Trading activity is thin this morning as investors await the results of this afternoon’s $16 billion sale of 30-year bonds by the Treasury Department.  This auction represents the last leg of a record-sized $81 billion three-part borrowing spree by Uncle Sam.  The Treasury sold $40 billion of 3-year notes on Monday and $25 billion of 10-year notes on Tuesday.  The 10-year sale drew decent demand while the 3-year note auction generated the strongest buyer appetite in more than 20 years.  One group of analysts is arguing the falling dollar will lure bargain shopping foreign investors in droves to today’s 30-year bond sale. The opposing camp is equally convinced that now that the Fed is no longer actively adding to their fixed-income portfolio, these longer-dated securities will likely require higher yields to attract the necessary capital. 

Everybody will be watching intently to see if demand steps up on its own.  If so, interest rates in general -- and mortgage interest rates in particular --will likely remain little changed.  On the other hand, if private demand is weak -- mortgage investors will almost certainly register their displeasure by pushing mortgage interest rates noticeably higher. 

  In other news of the day – the government reported the number of workers filing new claims for jobless benefits dropped by 12,000 last week.  The four-week moving average of new claims, considered a better gauge of underlying trends, fell by 4,500 for the period.  During the latest week for which data is available (week ended October 24th) enrollment in extended benefits programs decreased by 28,240 while the Emergency Unemployment Compensation program enrollment rose by 22,400.  

Behind all this statistical mumbo-jumbo a story of very gradual improvement in the labor sector is beginning to emerge.

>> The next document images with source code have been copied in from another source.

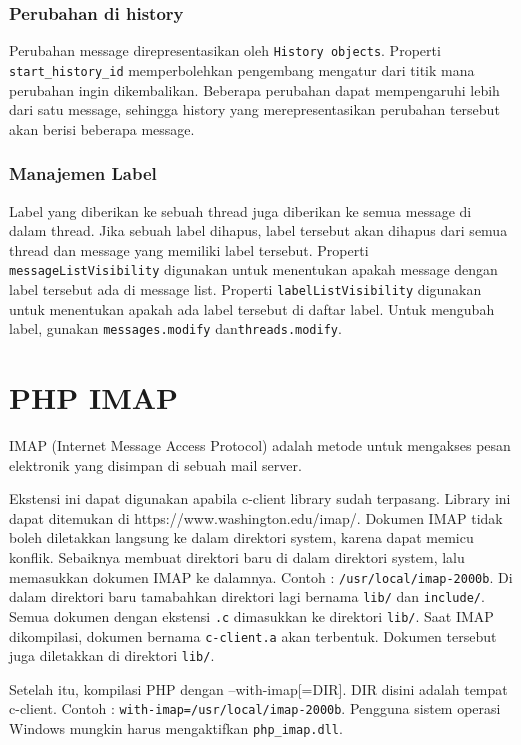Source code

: \subsubsection{Perubahan di history}
Perubahan message direpresentasikan oleh \texttt{History objects}. Properti \texttt{start\_history\_id} memperbolehkan pengembang mengatur dari titik mana perubahan ingin dikembalikan. Beberapa perubahan dapat mempengaruhi lebih dari satu message, sehingga history yang merepresentasikan perubahan tersebut akan berisi beberapa message.

\subsubsection{Manajemen Label}
Label yang diberikan ke sebuah thread juga diberikan ke semua message di dalam thread. Jika sebuah label dihapus, label tersebut akan dihapus dari semua thread dan message yang memiliki label tersebut. Properti \texttt{messageListVisibility} digunakan untuk menentukan apakah message dengan label tersebut ada di message list. Properti \texttt{labelListVisibility} digunakan untuk menentukan apakah ada label tersebut di daftar label. Untuk mengubah label, gunakan \texttt{messages.modify} dan\texttt{threads.modify}.

\section{PHP IMAP ~\cite{php-imap}}
\label{sec:PHPIMAP}
IMAP (Internet Message Access Protocol) adalah metode untuk mengakses pesan elektronik yang disimpan di sebuah mail server.

Ekstensi ini dapat digunakan apabila c-client library sudah terpasang. Library ini dapat ditemukan di https://www.washington.edu/imap/. Dokumen IMAP tidak boleh diletakkan langsung ke dalam direktori system, karena dapat memicu konflik. Sebaiknya membuat direktori baru di dalam direktori system, lalu memasukkan dokumen IMAP ke dalamnya. Contoh : \texttt{/usr/local/imap-2000b}. Di dalam direktori baru tamabahkan direktori lagi bernama \texttt{lib/} dan \texttt{include/}. Semua dokumen dengan ekstensi \texttt{.c} dimasukkan ke direktori \texttt{lib/}. Saat IMAP dikompilasi, dokumen bernama \texttt{c-client.a} akan terbentuk. Dokumen tersebut juga diletakkan di direktori \texttt{lib/}.

Setelah itu, kompilasi PHP dengan --with-imap[=DIR]. DIR disini adalah tempat c-client. Contoh : \texttt{with-imap=/usr/local/imap-2000b}. Pengguna sistem operasi Windows mungkin harus mengaktifkan \texttt{php\_imap.dll}.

Even so, it will likely be an extended period of time before the worst collapse in the labor sector since the Great Depression is declared officially over.  Recent economic improvement has to be sustained for many months for hiring to resume, as businesses first increase existing worker hours and bring on temporary workers before increasing payroll head count.  The majority of analysts firmly believe it will be well into the second-half of 2010 before the Labor Department’s headline nonfarm payroll report shows any meaningful gains.  Over the same time frame labor market data will tend to mute the development of upward pressure on mortgage interest rates emanating from other influences.